There’s a big buzz about Snapchat (SNAP) right now—and quite frankly, who doesn’t like taking pictures of themselves and then superimposing a rainbow dripping out of your mouth, a cartoon dog face, googly eyes or even better, some combination thereof? Jeez, am I becoming an old fart (that’s rhetorical, please don’t reply) or is that just stupid?
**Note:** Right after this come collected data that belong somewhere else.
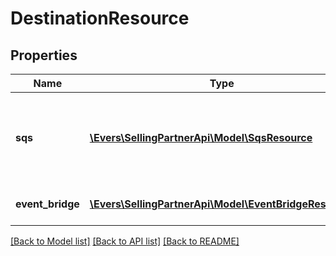 # DestinationResource

## Properties
Name | Type | Description | Notes
------------ | ------------- | ------------- | -------------
**sqs** | [**\Evers\SellingPartnerApi\Model\SqsResource**](SqsResource.md) | An Amazon Simple Queue Service (SQS) queue destination. | [optional] 
**event_bridge** | [**\Evers\SellingPartnerApi\Model\EventBridgeResource**](EventBridgeResource.md) | An Amazon EventBridge destination. | [optional] 

[[Back to Model list]](../README.md#documentation-for-models) [[Back to API list]](../README.md#documentation-for-api-endpoints) [[Back to README]](../README.md)


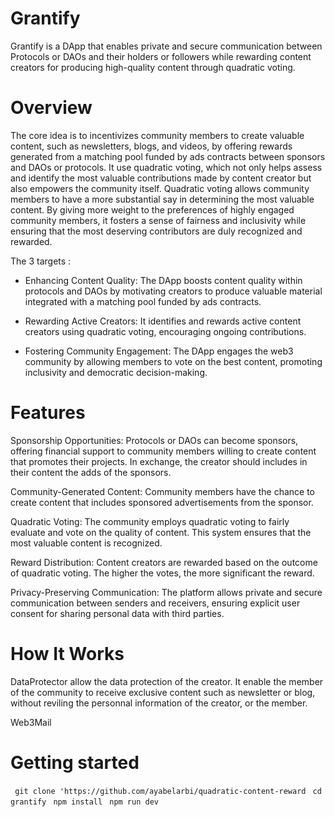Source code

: # Grantify 

Grantify is a DApp that enables private and secure communication between Protocols or DAOs and their holders or followers while rewarding content creators for producing high-quality content through quadratic voting.

# Overview
The core idea is to incentivizes community members to create valuable content, such as newsletters, blogs, and videos, by offering rewards generated from a matching pool funded by ads contracts between sponsors and DAOs or protocols. It use quadratic voting, which not only helps assess and identify the most valuable contributions made by content creator but also empowers the community itself. Quadratic voting allows community members to have a more substantial say in determining the most valuable content. By giving more weight to the preferences of highly engaged community members, it fosters a sense of fairness and inclusivity while ensuring that the most deserving contributors are duly recognized and rewarded. 

The 3 targets :  
- Enhancing Content Quality: The DApp boosts content quality within protocols and DAOs by motivating creators to produce valuable material integrated with a matching pool funded by ads contracts.

- Rewarding Active Creators: It identifies and rewards active content creators using quadratic voting, encouraging ongoing contributions.

- Fostering Community Engagement: The DApp engages the web3 community by allowing members to vote on the best content, promoting inclusivity and democratic decision-making.

# Features
Sponsorship Opportunities: Protocols or DAOs can become sponsors, offering financial support to community members willing to create content that promotes their projects. In exchange, the creator should includes in their content the adds of the sponsors. 

Community-Generated Content: Community members have the chance to create content that includes sponsored advertisements from the sponsor.

Quadratic Voting: The community employs quadratic voting to fairly evaluate and vote on the quality of content. This system ensures that the most valuable content is recognized.

Reward Distribution: Content creators are rewarded based on the outcome of quadratic voting. The higher the votes, the more significant the reward.

Privacy-Preserving Communication: The platform allows private and secure communication between senders and receivers, ensuring explicit user consent for sharing personal data with third parties.

# How It Works

DataProtector allow the data protection of the creator. It enable the member of the community to receive exclusive content such as newsletter or blog, without reviling the personnal information of the creator, or the member. 

Web3Mail 


# Getting started 

` git clone 'https://github.com/ayabelarbi/quadratic-content-reward`
` cd grantify`
` npm install`
` npm run dev`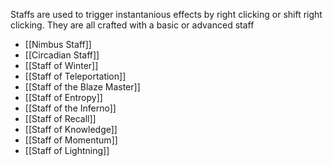 Staffs are used to trigger instantanious effects by right clicking or shift right clicking. They are all crafted with a basic or advanced staff
	
- [[Nimbus Staff]]
- [[Circadian Staff]]
- [[Staff of Winter]]
- [[Staff of Teleportation]]
- [[Staff of the Blaze Master]]
- [[Staff of Entropy]]
- [[Staff of the Inferno]]
- [[Staff of Recall]]
- [[Staff of Knowledge]]
- [[Staff of Momentum]]
- [[Staff of Lightning]]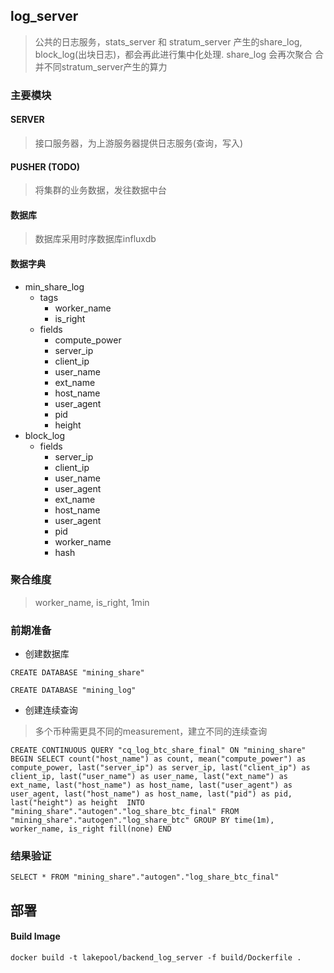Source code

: ## log_server
> 公共的日志服务，stats_server 和 stratum_server 产生的share_log, block_log(出块日志)，都会再此进行集中化处理. share_log 会再次聚合
合并不同stratum_server产生的算力

### 主要模块

#### SERVER
> 接口服务器，为上游服务器提供日志服务(查询，写入)

#### PUSHER (TODO)
> 将集群的业务数据，发往数据中台

#### 数据库
> 数据库采用时序数据库influxdb

#### 数据字典
- min_share_log
    - tags
        - worker_name
        - is_right
    - fields
        - compute_power
        - server_ip
        - client_ip
        - user_name
        - ext_name
        - host_name
        - user_agent
        - pid 
        - height 
- block_log
    - fields
        - server_ip
        - client_ip
        - user_name
        - user_agent
        - ext_name
        - host_name
        - user_agent
        - pid 
        - worker_name
        - hash 
        
### 聚合维度
> worker_name, is_right, 1min 

### 前期准备
- 创建数据库

`CREATE DATABASE "mining_share"`

`CREATE DATABASE "mining_log"`

- 创建连续查询
> 多个币种需更具不同的measurement，建立不同的连续查询

`CREATE CONTINUOUS QUERY "cq_log_btc_share_final" ON "mining_share" BEGIN SELECT count("host_name") as count, mean("compute_power") as compute_power, last("server_ip") as server_ip, last("client_ip") as client_ip, last("user_name") as user_name, last("ext_name") as ext_name, last("host_name") as host_name, last("user_agent") as user_agent, last("host_name") as host_name, last("pid") as pid, last("height") as height  INTO "mining_share"."autogen"."log_share_btc_final" FROM "mining_share"."autogen"."log_share_btc" GROUP BY time(1m), worker_name, is_right fill(none) END`

### 结果验证
`SELECT * FROM "mining_share"."autogen"."log_share_btc_final"`


## 部署
#### Build Image
`docker build -t lakepool/backend_log_server -f build/Dockerfile .`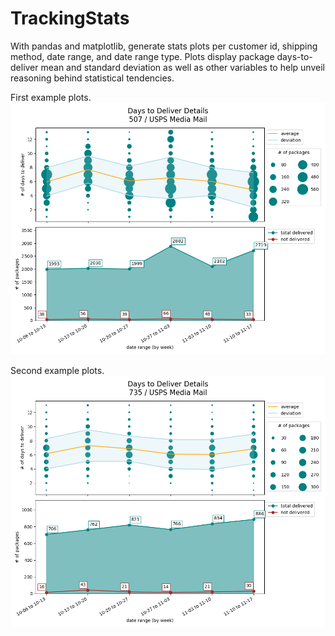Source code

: # TrackingStats

With pandas and matplotlib, generate stats plots per customer id, shipping method, date range, and date range type.  Plots display package days-to-deliver mean and standard deviation as well as other variables to help unveil reasoning behind statistical tendencies.

First example plots.
![SingleDtdWeeklyPlot.py example01](https://github.com/LangII/TrackingStats/blob/master/example01.png)

Second example plots.
![SingleDtdWeeklyPlot.py example02](https://github.com/LangII/TrackingStats/blob/master/example02.png)
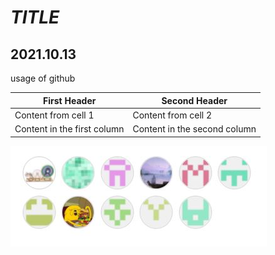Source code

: # ***TITLE***
## **2021.10.13**
usage of github  

First Header | Second Header
------------ | -------------
Content from cell 1 | Content from cell 2
Content in the first column | Content in the second column

![hahahahaha](https://github.com/ophwsjtu18/ohw21f/blob/main/contributers20211013.JPG)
Anyway, before I confuse the issue with facts much further let’s get back to how to handle new issues. First, you must never forget that as traders we are trading traders and not markets. Once you start interjecting logic into equation-like the stupidity of puking a rainbow then sending it to your friends-you’re doomed.
Again, the point is to let them establish themselves to see how they will trade.
Sometimes They Fly And They They Die
Another common pattern, and quite often the most tradable, is what I have dubbed the “fly and die.” The IPO takes off but then as reality sets in it begins to wane. Scroll back up the to the NOVN trade for a good example. Quite simply, wait to see if the issue rallies and then look to trade pullbacks along the way. Just make sure you have a chair ready for when the music stops. Again, they're for "trading, not eating."
The "bloom coming off the rose" in an IPO reminds me of a story. Way back when the earth was still cooling there was something known as a “voice” broker. You actually had to call a dude--and quite often they would call you first!--to make a trade. A friend of mine would often joke as hot stocks begin to drop that clients were likely calling their broker questioning the broker's recommendation: “Now wait, what-did-I buy?”
So how do you handle SNAP and the next 1,000 IPOs that come public? Just wait for 'em to go up and make sure you have a chair for when the music stops. And, if they don't go up, don't buy 'em.